Summary: Everyone has faith doubts from time to time. "Doubting Thomas" teaches us to guard ourselves in our low times, draw strength from others, and take our doubts to the risen Lord.
John 20:19-20, 24-29
Everyone goes through doubts in their faith from time to time. Even Mother Teresa had doubts. She once wrote her spiritual director, “Where I try to raise my thoughts to heaven, there is such convicting emptiness that those very thoughts return like sharp knives and hurt my very soul. Love — the word — it brings nothing. I am told God lives in me — and yet the reality of darkness and coldness and emptiness is so great that nothing touches my soul.”
Her spiritual director reassured her with the basic message, “The fact that you have doubts means that your faith is real.” No doubts, no testing; and no testing, no real faith. Show me a faith that has never experienced doubt, and I’ll show you a day-old faith, or worse, a pretend faith, a fake faith. At times, we may doubt whether God hears our prayers. Sometimes we wonder when young children die or when an evil person seems to succeed in life, or we go through a great personal challenge. Everyone has doubts, and they’re actually good for you, because they drive you back to the risen Lord for answers.
Thomas gets a bad rap for his doubts. He even earns a nickname: “Doubting Thomas.” Yet, Thomas was just as committed as the other ten disciples, perhaps even more so in some ways. Just days or weeks before that first Palm Sunday, Jesus told the disciples that he had to go to Bethany, because his friend Lazarus was very sick. Most of the disciples cautioned him away from the idea because of all the hatred towards him fuming in nearby Jerusalem. Yet, Thomas responded, in John 11:16, “Let us also go, that we may die with him.”
OK, the guy’s a little pessimist, but you have to give him an A for bravery. He was willing to stick his neck out on the line. It was Thomas who responded a little later to Jesus’ assurances of heaven. Jesus was telling his disciples, in John 14, that he had to go away to prepare a place for them. Jesus told them they knew the way. But good old Thomas was brave enough to ask the question on everyone’s mind as he said, “Lord, we don’t know where you are going, so how can we know the way?” I’m glad he asked, because this prompted Jesus to respond, “I am the way and the truth and the life. No one comes to the Father except through me” (John 14:5-6). It’s a great verse in our Bibles!
Yes, Thomas had his gutsy moments. But by the time Jesus went to the cross, Thomas, along with every other disciple except John, had scattered to the four winds. They were all cowering in fear and self-preservation.
On that first Easter morning, the two Mary’s encountered the risen Lord, as did Peter and John. Then, on Sunday night, ten of the disciples met Jesus face to face. Christ spoke right to their doubts as he showed them his hands and his side, proving to them it was really him.

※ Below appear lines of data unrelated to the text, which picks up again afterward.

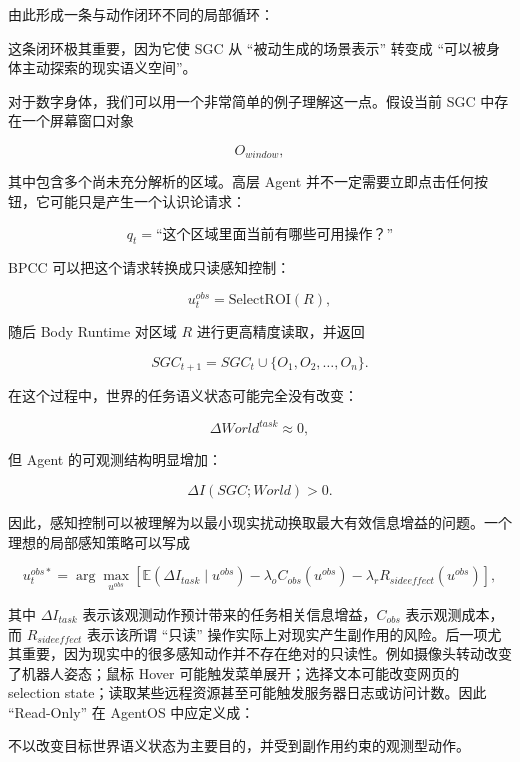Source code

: 由此形成一条与动作闭环不同的局部循环：

\begin{statementbox}
\centering
{}
\end{statementbox}

这条闭环极其重要，因为它使 SGC 从 ``被动生成的场景表示'' 转变成 ``可以被身体主动探索的现实语义空间''。

对于数字身体，我们可以用一个非常简单的例子理解这一点。假设当前 SGC 中存在一个屏幕窗口对象

\[
O_{window},
\]

其中包含多个尚未充分解析的区域。高层 Agent 并不一定需要立即点击任何按钮，它可能只是产生一个认识论请求：

\[
q_t=
\text{``这个区域里面当前有哪些可用操作？''}
\]

BPCC 可以把这个请求转换成只读感知控制：

\[
u_t^{obs}
=
\text{SelectROI}(R),
\]

随后 Body Runtime 对区域 $R$ 进行更高精度读取，并返回

\[
SGC_{t+1}
=
SGC_t
\cup
\{
O_1,O_2,\ldots,O_n
\}.
\]

在这个过程中，世界的任务语义状态可能完全没有改变：

\[
\Delta World^{task}
\approx0,
\]

但 Agent 的可观测结构明显增加：

\[
\Delta I(SGC;World)>0.
\]

因此，感知控制可以被理解为以最小现实扰动换取最大有效信息增益的问题。一个理想的局部感知策略可以写成

\[
u_{t}^{obs*}
=
\arg\max_{u^{obs}}
\left[
\mathbb E
\left(
\Delta I_{task}
\mid
u^{obs}
\right)
-
\lambda_o C_{obs}(u^{obs})
-
\lambda_r R_{sideeffect}(u^{obs})
\right],
\]

其中 $\Delta I_{task}$ 表示该观测动作预计带来的任务相关信息增益，$C_{obs}$ 表示观测成本，而 $R_{sideeffect}$ 表示该所谓 ``只读'' 操作实际上对现实产生副作用的风险。后一项尤其重要，因为现实中的很多感知动作并不存在绝对的只读性。例如摄像头转动改变了机器人姿态；鼠标 Hover 可能触发菜单展开；选择文本可能改变网页的 selection state；读取某些远程资源甚至可能触发服务器日志或访问计数。因此 ``Read-Only'' 在 AgentOS 中应定义成：

\begin{definition*}
不以改变目标世界语义状态为主要目的，并受到副作用约束的观测型动作。
\end{definition*}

But where was Thomas? We don’t know for sure, but can you imagine the shock he felt when the others told him, “We saw him ... alive!”? Thomas is the original Missourian, as he replied, “Show me!” Let’s think about Thomas’ example as we, like him, go through our own times of doubt. How can you defeat your doubts? Three ideas:
1. Guard in your low times. When you’re really down, really depressed, don’t make any rash decisions. Don’t go out and buy a car, or decide to move, or decide to get married ... or decide to get divorced. Give yourself some time to get through the low times before you act impulsively. And so it is with doubts: don’t give into them in the midst of your depression. Just recognize them for what they are: doubts. OK, you have doubts. That means you have faith. Good job! Your faith is more than your doubts.
Thomas was certainly in a down time. His Lord had been crucified. His life was in jeopardy, and his hopes were dashed. Maybe that’s why he was away, just grieving by himself. We don’t know for sure. But fortunately, he did not do anything rash. Eventually he returned to his friends, his fellow disciples, which reminds us of another doubt defeater. Guard in your low times, and ...
2. Draw strength from others. It was when Thomas was away that his doubts held sway. Isolation magnified those doubts. He missed Jesus’ visit because he had left his fellow believers. Separate a coal from the rest of the fire, and what happens? It goes out. We need each other. When you feel least like going to church, that’s when you need to the most. When you most want to hide in your home, that’s when you need to force yourself to get out and be with others. Together we are the body of Christ, and when one hurts, the whole body hurts; when one celebrates, the whole body celebrates. Where two or more are gathered, Jesus is in our midst.